Kenneth Marks (15 June 1920 – 13 January 1988) was a Labour Party politician in the United Kingdom.

Marks was Member of Parliament (MP) for Manchester Gorton from a 1967 by-election to 1983. From 1975 to 1979, he was a junior Environment minister.

He was educated at the Central High School, Manchester and Manchester Academy (secondary school).  In 1955 he unsuccessfully contested Manchester Moss Side at the general election.

Before his by-election success, Marks served as a Labour councillor on the Denton Urban District Council, representing Denton West.  Prior to entering parliament Marks was also a secondary school head teacher. He was also a member of the National Union of Teachers and served on its advisory committee for secondary schools. In parliament he was chairman of the Labour Party's social security group and vice chairman of its education group, as well as serving on the Select committee on Education and Science. From 1970 to 1971 he served as a  whip.

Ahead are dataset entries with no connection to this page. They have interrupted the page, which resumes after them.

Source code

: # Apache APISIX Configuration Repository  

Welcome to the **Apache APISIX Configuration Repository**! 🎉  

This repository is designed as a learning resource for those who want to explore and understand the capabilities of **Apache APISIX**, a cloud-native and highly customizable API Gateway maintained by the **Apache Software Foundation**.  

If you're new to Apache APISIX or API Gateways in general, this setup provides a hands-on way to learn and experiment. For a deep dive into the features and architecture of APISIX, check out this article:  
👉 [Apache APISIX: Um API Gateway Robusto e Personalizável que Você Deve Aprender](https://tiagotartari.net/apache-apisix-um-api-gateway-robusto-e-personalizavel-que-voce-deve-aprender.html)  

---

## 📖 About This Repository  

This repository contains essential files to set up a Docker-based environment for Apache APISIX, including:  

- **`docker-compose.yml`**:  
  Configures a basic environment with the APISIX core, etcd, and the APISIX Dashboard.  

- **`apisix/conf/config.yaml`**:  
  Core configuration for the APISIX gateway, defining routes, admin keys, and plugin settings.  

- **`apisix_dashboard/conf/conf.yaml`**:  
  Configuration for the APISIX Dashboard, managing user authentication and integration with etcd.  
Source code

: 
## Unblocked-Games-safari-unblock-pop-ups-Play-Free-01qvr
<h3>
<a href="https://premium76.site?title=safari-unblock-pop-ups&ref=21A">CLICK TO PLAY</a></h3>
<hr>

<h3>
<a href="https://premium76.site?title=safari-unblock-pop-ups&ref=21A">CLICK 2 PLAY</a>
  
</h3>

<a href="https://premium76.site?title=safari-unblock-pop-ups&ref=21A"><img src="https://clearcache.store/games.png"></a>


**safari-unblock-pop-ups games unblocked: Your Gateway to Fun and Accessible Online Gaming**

Although reselected to fight Manchester Gorton at the 1983 general election, boundary changes substantially altered the constituency boundaries, with the largest part of the constituency, Denton and Audenshaw in Tameside Metropolitan Borough, merging with Reddish in Stockport Metropolitan Borough to form a new Denton and Reddish constituency.  Gorton was included with much of the former Manchester Ardwick constituency, which was renamed Manchester Gorton.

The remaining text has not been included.